12 Snacks You Should Never Bring To Your Child’s Classroom
We’ve been having quite the laugh about the mom who had a hissy fit over not being allowed to bring cookies that look like vaginas to her child’s second-grade classroom. Because we want to help all those busy moms out there, here is a list of a few other snacks that you should not bring to your kid’s classroom.
1. Edible panties.
(Photo: Ecouterre via Pinterest)
Kids think underpants are hilarious, and who doesn’t love licorice? I get it. But trust me when I say that the other kindergarten parents will not be as amused.
2. Nutella dipping cookies.
(Photo: Delish.com via Pinterest)
The idea is genius. But no one wants to see children licking Nutella off of penis-shaped finger cookies.
3. A platter filled with halved papayas and halved butternut squash.
(Photo: Already Pretty via Pinterest)
This, laid out the on a platter, is bad enough.
(Photo: Elana’s Pantry via Pinterest)
But combined with this? Now you’ve got trouble.
4. Body paint.
(Photo: Angiesdomesticationstation.blogspot.com via Pinterest)
Hey kids! Come check out the fun!
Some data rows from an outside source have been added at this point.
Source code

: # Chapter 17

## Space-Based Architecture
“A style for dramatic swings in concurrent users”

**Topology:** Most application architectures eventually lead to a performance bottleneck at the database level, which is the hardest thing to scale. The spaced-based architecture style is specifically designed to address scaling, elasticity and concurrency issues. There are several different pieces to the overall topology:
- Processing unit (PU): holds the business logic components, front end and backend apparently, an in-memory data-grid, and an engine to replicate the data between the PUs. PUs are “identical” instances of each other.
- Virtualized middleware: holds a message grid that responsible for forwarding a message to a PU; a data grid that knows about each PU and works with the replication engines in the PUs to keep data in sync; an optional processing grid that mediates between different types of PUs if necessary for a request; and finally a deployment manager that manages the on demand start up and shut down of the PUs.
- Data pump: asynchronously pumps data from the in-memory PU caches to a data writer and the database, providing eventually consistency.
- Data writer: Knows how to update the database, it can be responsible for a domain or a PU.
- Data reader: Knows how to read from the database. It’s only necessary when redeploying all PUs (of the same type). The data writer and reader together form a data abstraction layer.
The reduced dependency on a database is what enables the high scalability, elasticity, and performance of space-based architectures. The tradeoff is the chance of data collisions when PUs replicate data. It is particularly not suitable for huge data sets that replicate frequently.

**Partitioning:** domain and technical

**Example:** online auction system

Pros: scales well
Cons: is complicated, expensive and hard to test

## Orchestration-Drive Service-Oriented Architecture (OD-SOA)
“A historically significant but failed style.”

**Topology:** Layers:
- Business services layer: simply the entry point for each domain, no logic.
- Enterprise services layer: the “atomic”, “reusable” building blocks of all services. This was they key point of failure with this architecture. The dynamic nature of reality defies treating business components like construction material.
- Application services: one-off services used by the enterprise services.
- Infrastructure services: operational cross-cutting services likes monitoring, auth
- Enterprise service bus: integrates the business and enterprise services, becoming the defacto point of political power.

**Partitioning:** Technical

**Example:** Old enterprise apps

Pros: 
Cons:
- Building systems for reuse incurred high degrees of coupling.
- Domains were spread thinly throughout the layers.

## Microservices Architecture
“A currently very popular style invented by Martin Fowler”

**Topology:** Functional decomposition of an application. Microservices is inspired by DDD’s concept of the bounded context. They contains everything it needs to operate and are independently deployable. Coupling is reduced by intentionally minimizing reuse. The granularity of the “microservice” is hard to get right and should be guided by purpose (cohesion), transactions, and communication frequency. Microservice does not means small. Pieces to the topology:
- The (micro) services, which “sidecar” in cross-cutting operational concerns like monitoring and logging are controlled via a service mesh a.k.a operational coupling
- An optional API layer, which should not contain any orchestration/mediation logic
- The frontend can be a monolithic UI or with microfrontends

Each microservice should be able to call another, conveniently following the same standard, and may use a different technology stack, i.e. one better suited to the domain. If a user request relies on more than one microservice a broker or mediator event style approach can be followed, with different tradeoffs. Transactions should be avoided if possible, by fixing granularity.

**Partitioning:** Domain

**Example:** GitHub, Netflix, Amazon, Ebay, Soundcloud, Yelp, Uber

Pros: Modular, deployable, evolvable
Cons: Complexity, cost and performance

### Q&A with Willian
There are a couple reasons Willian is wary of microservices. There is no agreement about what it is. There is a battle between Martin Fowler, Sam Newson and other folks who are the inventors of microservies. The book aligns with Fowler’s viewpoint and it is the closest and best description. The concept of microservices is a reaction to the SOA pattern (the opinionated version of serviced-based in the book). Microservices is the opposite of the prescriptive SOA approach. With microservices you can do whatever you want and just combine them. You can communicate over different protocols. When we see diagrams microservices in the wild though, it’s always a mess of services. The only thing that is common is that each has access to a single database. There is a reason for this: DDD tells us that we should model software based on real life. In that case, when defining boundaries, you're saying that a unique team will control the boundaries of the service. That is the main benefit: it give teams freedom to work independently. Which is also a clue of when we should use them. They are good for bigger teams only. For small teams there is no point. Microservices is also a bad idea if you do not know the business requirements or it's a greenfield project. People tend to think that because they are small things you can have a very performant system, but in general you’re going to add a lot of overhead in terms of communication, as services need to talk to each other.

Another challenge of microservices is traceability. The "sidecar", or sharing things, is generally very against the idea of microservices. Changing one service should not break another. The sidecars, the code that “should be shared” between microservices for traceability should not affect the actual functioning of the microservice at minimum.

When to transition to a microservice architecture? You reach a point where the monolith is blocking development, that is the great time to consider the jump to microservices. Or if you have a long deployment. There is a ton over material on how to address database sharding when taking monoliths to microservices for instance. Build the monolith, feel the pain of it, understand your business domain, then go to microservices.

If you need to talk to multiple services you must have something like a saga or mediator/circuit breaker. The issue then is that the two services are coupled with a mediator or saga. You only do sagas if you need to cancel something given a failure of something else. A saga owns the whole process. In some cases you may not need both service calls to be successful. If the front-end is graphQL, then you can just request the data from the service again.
We get to paint each other with chocolate and then lick it off okay now I see why this is a problem.
5. Sweetbreads.
(Photo: Gourmet.com via Pinterest)
Kids love fried foods, so why not introduce them to the salty, earthy taste of fried cow tongue, cheek, and balls? Their parents will be disgusted by your sense of adventure.
6. Fish tacos.
(Photo: Buzzfeed via Pinterest)
Do I really need to go into this one? I mean, enter into a conversation about it? I mean…explain it?
7. Cookies with whole pecans on top.
(Photo: thehappyhomebodies via Pinterest)
The kids will either be thinking “butts” or vaginas.” Either way, you’ve lost control of that class.
8. Dried apples and pears.
(Photo: extension.psu.edu via Pinterest)
But it’s a healthy snack that looks exactly like a vagina with the labia spread!
9. Candle stick salad.
(Photo: thekitchn.com via Pinterest)
True story: my husband’s grandmother served this to me once. It’s a classic. That said, there is no excuse for serving this to children in 2014.
10. Banana split pudding pops.
(Photo: thekitchenmccabe.com via Pinterest)
Looks delicious, doesn’t it? You know those kids are going to suck that whipped cream right off the top of those bananas, which is exactly why this needs to stay at home.
11. Food that looks like it’s screaming.
(Photo: weheartit.com via Pinterest)
Go ahead, Timmy. Don’t be scared! Go ahead and pull out its tongue! Or just eat the head first to put it out of its misery.
12. Liquored-up cupcakes.
(Photo: allrecipes.com via Pinterest)
Teach the kids a little bit about history with these cupcakes called Irish Car Bombs. Also, teach the kids about why alcohol is bad with these chocolate beer cupcakes made with whiskey filling and Irish cream frosting. That’s what I call a two-fer!